4. A beam of light in water enters a plastic block (index of refraction=1.40(a) if the angle of incidence is 40, what is the angle of refraction in the plastic?(b) at what angle must the beam be incident on the plastic if the refraction angle is to be 30?
To answer these questions, we can use Snell's law, which describes the relationship between the angle of incidence and the angle of refraction when light passes through the interface between two materials with different refractive indices.

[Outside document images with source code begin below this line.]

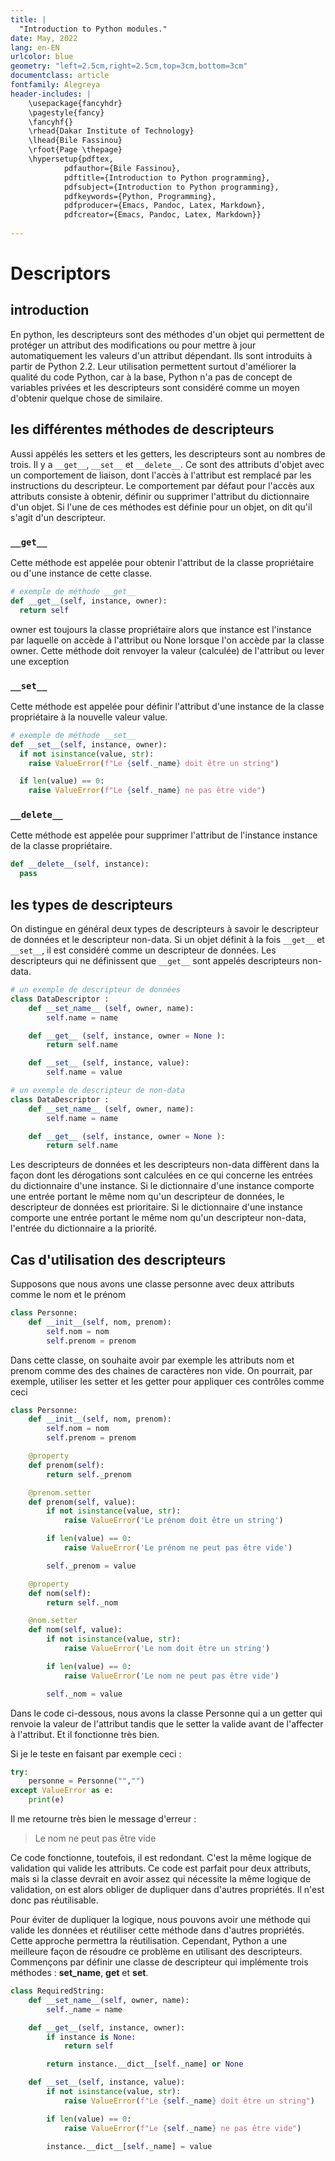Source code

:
 ```yaml
---
title: |
  "Introduction to Python modules."
date: May, 2022
lang: en-EN
urlcolor: blue
geometry: "left=2.5cm,right=2.5cm,top=3cm,bottom=3cm"
documentclass: article
fontfamily: Alegreya
header-includes: |
    \usepackage{fancyhdr}
    \pagestyle{fancy}
    \fancyhf{}
    \rhead{Dakar Institute of Technology}
    \lhead{Bile Fassinou}
    \rfoot{Page \thepage}
    \hypersetup{pdftex,
            pdfauthor={Bile Fassinou},
            pdftitle={Introduction to Python programming},
            pdfsubject={Introduction to Python programming},
            pdfkeywords={Python, Programming},
            pdfproducer={Emacs, Pandoc, Latex, Markdown},
            pdfcreator={Emacs, Pandoc, Latex, Markdown}}
    
---
```


# Descriptors
## introduction
En python, les descripteurs sont des méthodes d'un objet qui permettent de protéger un attribut des modifications ou pour mettre à jour automatiquement les valeurs d'un attribut dépendant. Ils sont introduits à partir de Python 2.2. Leur utilisation permettent surtout d'améliorer la qualité du code Python, car à la base, Python n'a pas de concept de variables privées et les descripteurs sont considéré comme un moyen d'obtenir quelque chose de similaire.

## les différentes méthodes de descripteurs
Aussi appélés les setters et les getters, les descripteurs sont au nombres de trois. Il y a `__get__`, `__set__` et `__delete__`.
Ce sont des attributs d'objet avec un comportement de liaison, dont l'accès à l'attribut est remplacé par les instructions du descripteur. Le comportement par défaut pour l'accès aux attributs consiste à obtenir, définir ou supprimer l'attribut du dictionnaire d'un objet. Si l'une de ces méthodes est définie pour un objet, on dit qu'il s'agit d'un descripteur.

### `__get__`
Cette méthode est appelée pour obtenir l'attribut de la classe propriétaire ou d'une instance de cette classe. 

```python
# exemple de méthode __get__
def __get__(self, instance, owner):
  return self 
```
owner est toujours la classe propriétaire alors que instance est l'instance par laquelle on accède à l'attribut ou None lorsque l'on accède par la classe owner. Cette méthode doit renvoyer la valeur (calculée) de l'attribut ou lever une exception 

### `__set__`
Cette méthode est appelée pour définir l'attribut d'une instance de la classe propriétaire à la nouvelle valeur value.

```python
# exemple de méthode __set__
def __set__(self, instance, owner):
  if not isinstance(value, str):
    raise ValueError(f"Le {self._name} doit être un string")

  if len(value) == 0:
    raise ValueError(f"Le {self._name} ne pas être vide")
```

### `__delete__`
Cette méthode est appelée pour supprimer l'attribut de l'instance instance de la classe propriétaire.

```python
def __delete__(self, instance):
  pass

```

## les types de descripteurs
On distingue en général deux types de descripteurs à savoir le descripteur de données et le descripteur non-data. Si un objet définit à la fois `__get__` et `__set__`, il est considéré comme un descripteur de données. Les descripteurs qui ne définissent que `__get__` sont appelés descripteurs non-data. 

```python
# un exemple de descripteur de données
class DataDescriptor : 
    def __set_name__ (self, owner, name): 
        self.name = name 

    def __get__ (self, instance, owner = None ): 
        return self.name 

    def __set__ (self, instance, value): 
        self.name = value
```

```python
# un exemple de descripteur de non-data
class DataDescriptor : 
    def __set_name__ (self, owner, name): 
        self.name = name 

    def __get__ (self, instance, owner = None ): 
        return self.name 
```
Les descripteurs de données et les descripteurs non-data diffèrent dans la façon dont les dérogations sont calculées en ce qui concerne les entrées du dictionnaire d'une instance. Si le dictionnaire d'une instance comporte une entrée portant le même nom qu'un descripteur de données, le descripteur de données est prioritaire. Si le dictionnaire d'une instance comporte une entrée portant le même nom qu'un descripteur non-data, l'entrée du dictionnaire a la priorité.

## Cas d'utilisation des descripteurs
Supposons que nous avons une classe personne avec deux attributs comme le nom et le prénom

```python
class Personne:
    def __init__(self, nom, prenom):
        self.nom = nom
        self.prenom = prenom
```
Dans cette classe, on souhaite avoir par exemple les attributs nom et prenom comme des des chaines de caractères non vide. On pourrait, par exemple, utiliser les setter et les getter pour appliquer ces contrôles comme ceci

```python
class Personne:
    def __init__(self, nom, prenom):
        self.nom = nom
        self.prenom = prenom

    @property
    def prenom(self):
        return self._prenom

    @prenom.setter
    def prenom(self, value):
        if not isinstance(value, str):
            raise ValueError('Le prénom doit être un string')

        if len(value) == 0:
            raise ValueError('Le prénom ne peut pas être vide')

        self._prenom = value

    @property
    def nom(self):
        return self._nom

    @nom.setter
    def nom(self, value):
        if not isinstance(value, str):
            raise ValueError('Le nom doit être un string')

        if len(value) == 0:
            raise ValueError('Le nom ne peut pas être vide')

        self._nom = value
```
Dans le code ci-dessous, nous avons la classe Personne qui a un getter qui renvoie la valeur de l'attribut tandis que le setter la valide avant de l'affecter à l'attribut. Et il fonctionne très bien. 

Si je le teste en faisant par exemple ceci : 

```python
try:
    personne = Personne("","")
except ValueError as e:
    print(e)
```
Il me retourne très bien le message d'erreur :

> Le nom ne peut pas être vide

Ce code fonctionne, toutefois, il est redondant. C'est la même logique de validation qui valide les attributs. Ce code est parfait pour deux attributs, mais si la classe devrait en avoir assez qui nécessite la même logique de validation, on est alors obliger de dupliquer dans d'autres propriétés. Il n'est donc pas réutilisable. 

Pour éviter de dupliquer la logique, nous pouvons avoir une méthode qui valide les données et réutiliser cette méthode dans d'autres propriétés. Cette approche permettra la réutilisation. Cependant, Python a une meilleure façon de résoudre ce problème en utilisant des descripteurs. Commençons par définir une classe de descripteur qui implémente trois méthodes : __set_name__, __get__ et __set__.

```python
class RequiredString:
    def __set_name__(self, owner, name):
        self._name = name

    def __get__(self, instance, owner):
        if instance is None:
            return self

        return instance.__dict__[self._name] or None

    def __set__(self, instance, value):
        if not isinstance(value, str):
            raise ValueError(f"Le {self._name} doit être un string")

        if len(value) == 0:
            raise ValueError(f"Le {self._name} ne pas être vide")

        instance.__dict__[self._name] = value
```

The formula for Snell's law is:
n₁ * sin(θ₁) = n₂ * sin(θ₂)
Where:
- n₁ and n₂ are the refractive indices of the initial and final mediums, respectively.
- θ₁ is the angle of incidence, and θ₂ is the angle of refraction.
(a) To find the angle of refraction in the plastic block when the angle of incidence in water is 40 degrees, we can use Snell's law.
Given:
n₁ (water) = 1.33 (approximated)
n₂ (plastic) = 1.40 (given)
θ₁ (angle of incidence) = 40 degrees
Let's solve for θ₂ (angle of refraction):
n₁ * sin(θ₁) = n₂ * sin(θ₂)
1.33 * sin(40) = 1.40 * sin(θ₂)
First, calculate the left-hand side of the equation:
1.33 * sin(40) ≈ 0.861
Now, solve for θ₂:
0.861 = 1.40 * sin(θ₂)
sin(θ₂) = 0.861 / 1.40
θ₂ ≈ arcsin(0.861 / 1.40)
θ₂ ≈ 57.60 degrees
Therefore, the angle of refraction in the plastic block is approximately 57.60 degrees when the angle of incidence in water is 40 degrees.
(b) To find the angle at which the beam must be incident on the plastic block for the refraction angle to be 30 degrees, we can rearrange Snell's law.
Given:
n₁ (water) = 1.33 (approximated)
n₂ (plastic) = 1.40 (given)
θ₂ (angle of refraction) = 30 degrees
Rearranging Snell's law, we have:
n₁ * sin(θ₁) = n₂ * sin(θ₂)
sin(θ₁) = (n₂ / n₁) * sin(θ₂)
Substituting the given values:
sin(θ₁) = (1.40 / 1.33) * sin(30)
sin(θ₁) ≈ 1.052 * 0.500
sin(θ₁) ≈ 0.526
To solve for θ₁, we take the inverse sine (or arcsin) of 0.526:
θ₁ ≈ arcsin(0.526)
θ₁ ≈ 32.18 degrees
Therefore, the beam must be incident on the plastic block at an angle of approximately 32.18 degrees for the refraction angle to be 30 degrees.